Home
| Databases
| WorldLII
| Search
| Feedback
High Court of New Zealand Decisions |
Last Updated: 16 December 2016
IN THE HIGH COURT OF NEW ZEALAND WELLINGTON REGISTRY
CRI-2013-085-012123 [2016] NZHC 2931
THE QUEEN
v
ELIZABETH WENDY MORRISON
Hearing:
|
6 December 2016
|
Counsel:
|
E M Light for Crown
T W Fournier for Defendant
|
Sentence:
|
6 December 2016
|
SENTENCING NOTES OF CLIFFORD J
Introduction
[1] Ms Morrison I am going to sentence you to home detention. I am
doing that for two reasons principally. First, I think
it is the right outcome
and secondly I think in this case it is a fair outcome in terms of parity with
Mr Persico who ended up, albeit
by a different route, not being in a similar
position to you. So that is going to be the outcome and now I will go through
the formal
part of my sentencing and explain for the record and in public my
reasons for reaching that conclusion.
[2] Elizabeth Wendy Morrison, you appear for sentencing having been found guilty by a jury following a trial before me on one charge of supplying five grams of methamphetamine and on one representative charge of possessing an unspecified
quantity of methamphetamine for
supply.
R v MORRISON [2016] NZHC 2931 [6 December 2016]

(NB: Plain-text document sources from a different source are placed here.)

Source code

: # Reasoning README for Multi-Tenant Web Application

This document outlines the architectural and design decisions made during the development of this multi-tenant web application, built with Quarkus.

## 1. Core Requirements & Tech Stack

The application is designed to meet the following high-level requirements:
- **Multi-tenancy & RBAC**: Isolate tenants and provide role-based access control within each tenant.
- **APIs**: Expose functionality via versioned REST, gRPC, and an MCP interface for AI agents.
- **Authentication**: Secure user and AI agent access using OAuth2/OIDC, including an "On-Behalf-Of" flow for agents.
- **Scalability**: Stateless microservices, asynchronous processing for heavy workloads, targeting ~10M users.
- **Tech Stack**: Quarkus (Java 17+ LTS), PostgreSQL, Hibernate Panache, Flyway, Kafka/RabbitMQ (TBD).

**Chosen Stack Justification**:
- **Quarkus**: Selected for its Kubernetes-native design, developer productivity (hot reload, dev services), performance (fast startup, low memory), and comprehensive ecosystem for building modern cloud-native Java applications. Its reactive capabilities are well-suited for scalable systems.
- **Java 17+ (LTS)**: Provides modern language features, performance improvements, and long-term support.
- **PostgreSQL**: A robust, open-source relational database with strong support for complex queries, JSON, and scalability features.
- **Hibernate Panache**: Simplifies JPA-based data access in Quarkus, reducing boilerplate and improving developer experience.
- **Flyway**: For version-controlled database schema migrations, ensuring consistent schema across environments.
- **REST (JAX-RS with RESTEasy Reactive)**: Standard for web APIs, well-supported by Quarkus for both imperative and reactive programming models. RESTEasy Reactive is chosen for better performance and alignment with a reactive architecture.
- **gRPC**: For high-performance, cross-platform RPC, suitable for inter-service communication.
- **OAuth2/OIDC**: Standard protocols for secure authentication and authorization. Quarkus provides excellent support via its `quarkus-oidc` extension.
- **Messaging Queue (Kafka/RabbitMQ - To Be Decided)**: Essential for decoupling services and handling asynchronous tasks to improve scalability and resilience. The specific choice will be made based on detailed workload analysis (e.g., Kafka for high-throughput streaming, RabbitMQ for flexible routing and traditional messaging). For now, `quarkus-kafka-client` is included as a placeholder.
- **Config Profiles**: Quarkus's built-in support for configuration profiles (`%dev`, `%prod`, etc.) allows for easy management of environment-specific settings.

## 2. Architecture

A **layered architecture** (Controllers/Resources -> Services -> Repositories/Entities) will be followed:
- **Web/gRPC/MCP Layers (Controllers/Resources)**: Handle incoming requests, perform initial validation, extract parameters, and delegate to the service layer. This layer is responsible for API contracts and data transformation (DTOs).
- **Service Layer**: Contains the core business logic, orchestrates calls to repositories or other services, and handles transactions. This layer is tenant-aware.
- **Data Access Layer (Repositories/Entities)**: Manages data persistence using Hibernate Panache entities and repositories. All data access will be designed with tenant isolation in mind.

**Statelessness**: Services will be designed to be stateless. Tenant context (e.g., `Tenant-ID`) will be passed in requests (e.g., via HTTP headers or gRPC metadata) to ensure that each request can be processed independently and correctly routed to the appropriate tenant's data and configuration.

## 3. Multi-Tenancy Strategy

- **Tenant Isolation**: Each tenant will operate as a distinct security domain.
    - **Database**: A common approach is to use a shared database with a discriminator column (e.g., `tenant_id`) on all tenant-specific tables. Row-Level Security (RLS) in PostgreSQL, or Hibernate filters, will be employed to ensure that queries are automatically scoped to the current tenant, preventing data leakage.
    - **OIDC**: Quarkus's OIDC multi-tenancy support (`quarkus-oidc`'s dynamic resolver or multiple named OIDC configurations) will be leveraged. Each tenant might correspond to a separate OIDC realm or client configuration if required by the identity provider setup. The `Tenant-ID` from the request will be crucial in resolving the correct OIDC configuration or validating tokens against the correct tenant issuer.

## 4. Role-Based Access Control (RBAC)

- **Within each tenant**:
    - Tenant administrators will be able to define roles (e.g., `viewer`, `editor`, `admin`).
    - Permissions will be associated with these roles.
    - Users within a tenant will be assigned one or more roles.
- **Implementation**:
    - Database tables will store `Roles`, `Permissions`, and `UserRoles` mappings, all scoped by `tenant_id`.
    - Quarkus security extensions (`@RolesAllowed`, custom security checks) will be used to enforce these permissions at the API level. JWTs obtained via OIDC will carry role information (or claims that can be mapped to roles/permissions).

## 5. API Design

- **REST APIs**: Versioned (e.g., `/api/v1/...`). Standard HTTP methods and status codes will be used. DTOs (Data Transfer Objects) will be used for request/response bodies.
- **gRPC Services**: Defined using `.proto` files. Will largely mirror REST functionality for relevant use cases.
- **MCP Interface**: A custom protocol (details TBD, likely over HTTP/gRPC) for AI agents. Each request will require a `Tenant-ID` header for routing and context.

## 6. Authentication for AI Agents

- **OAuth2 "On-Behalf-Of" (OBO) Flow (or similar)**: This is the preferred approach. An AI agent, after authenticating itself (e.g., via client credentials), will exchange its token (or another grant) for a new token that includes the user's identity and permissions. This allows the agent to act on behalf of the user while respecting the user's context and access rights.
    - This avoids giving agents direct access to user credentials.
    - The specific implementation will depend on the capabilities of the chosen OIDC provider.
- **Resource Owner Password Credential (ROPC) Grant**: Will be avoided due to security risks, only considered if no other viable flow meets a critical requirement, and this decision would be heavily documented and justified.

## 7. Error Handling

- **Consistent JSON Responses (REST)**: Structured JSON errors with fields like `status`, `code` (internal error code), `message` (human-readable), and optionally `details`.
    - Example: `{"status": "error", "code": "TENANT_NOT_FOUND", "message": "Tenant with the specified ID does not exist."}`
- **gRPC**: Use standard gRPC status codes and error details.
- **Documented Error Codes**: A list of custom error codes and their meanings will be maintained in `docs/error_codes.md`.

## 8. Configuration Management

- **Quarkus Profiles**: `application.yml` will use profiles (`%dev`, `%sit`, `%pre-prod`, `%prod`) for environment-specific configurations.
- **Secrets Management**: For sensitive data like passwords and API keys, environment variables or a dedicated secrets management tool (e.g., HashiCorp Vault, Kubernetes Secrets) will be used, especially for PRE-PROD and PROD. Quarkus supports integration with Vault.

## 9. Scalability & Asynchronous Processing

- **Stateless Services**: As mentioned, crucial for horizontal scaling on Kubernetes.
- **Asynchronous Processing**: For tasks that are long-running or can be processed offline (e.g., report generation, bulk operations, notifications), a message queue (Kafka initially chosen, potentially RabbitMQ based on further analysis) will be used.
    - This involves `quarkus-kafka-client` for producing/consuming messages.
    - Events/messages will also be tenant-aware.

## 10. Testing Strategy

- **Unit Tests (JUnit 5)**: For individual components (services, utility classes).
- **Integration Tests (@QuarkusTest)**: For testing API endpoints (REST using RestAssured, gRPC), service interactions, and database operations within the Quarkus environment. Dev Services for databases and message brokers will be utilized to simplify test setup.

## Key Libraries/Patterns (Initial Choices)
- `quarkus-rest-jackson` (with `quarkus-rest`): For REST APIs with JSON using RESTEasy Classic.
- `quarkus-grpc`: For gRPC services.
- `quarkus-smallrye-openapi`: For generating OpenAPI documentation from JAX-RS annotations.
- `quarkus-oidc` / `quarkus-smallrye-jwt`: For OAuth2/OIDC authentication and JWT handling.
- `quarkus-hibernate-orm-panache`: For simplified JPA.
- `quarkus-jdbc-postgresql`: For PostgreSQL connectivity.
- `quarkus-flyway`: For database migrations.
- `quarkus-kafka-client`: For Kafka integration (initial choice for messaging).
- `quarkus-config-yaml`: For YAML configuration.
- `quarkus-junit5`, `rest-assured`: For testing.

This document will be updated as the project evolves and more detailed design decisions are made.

[3] The maximum sentence for both of those offences is life
imprisonment. That maximum sentence reflects the pernicious effects
of
methamphetamine in our communities.
Disputed facts
[4] To decide your sentence, I have to determine the offending that the
jury’s verdict represents. You and the Crown
take different views on
that. You say you should be sentenced on the basis that you possessed
for supply, and supplied,
perhaps less than five grams of methamphetamine.
The Crown’s position is that I should sentence you on the basis that, in
total, between 15 and 20 grams of methamphetamine was involved.
[5] The Sentencing Act 2002 provides a procedure for resolution of
disputed facts for sentencing purposes. In your case, however,
both you and the
Crown agree I may do so without the need for a formal hearing, or the taking of
sworn evidence. Rather, I am to
decide that question on the basis of the
submissions I have heard today, and the written submissions as well, as part of
deciding
your sentence.
[6] In doing so, and where the evidence is uncertain, I must take the
version of events which is most favourable to you provided
that it is not
manifestly false or wholly implausible.
[7] Your offending came to light pursuant to what came to be
known as
Operation Nebraska.
[8] Operation Nebraska was a police investigation, conducted between July and October 2013, principally in the lower North Island and Christchurch. That investigation was centred on the activities of a Mr Clint Helmbright. Mr Helmbright was alleged to be the organiser of a drug dealing ring that distributed methamphetamine, BZP and cannabis. Mr Helmbright obtained those drugs from some three or four people. He distributed them using a network of some 15 dealers or “runners”, including his son and daughter.
[9] When Operation Nebraska was terminated, your home was searched.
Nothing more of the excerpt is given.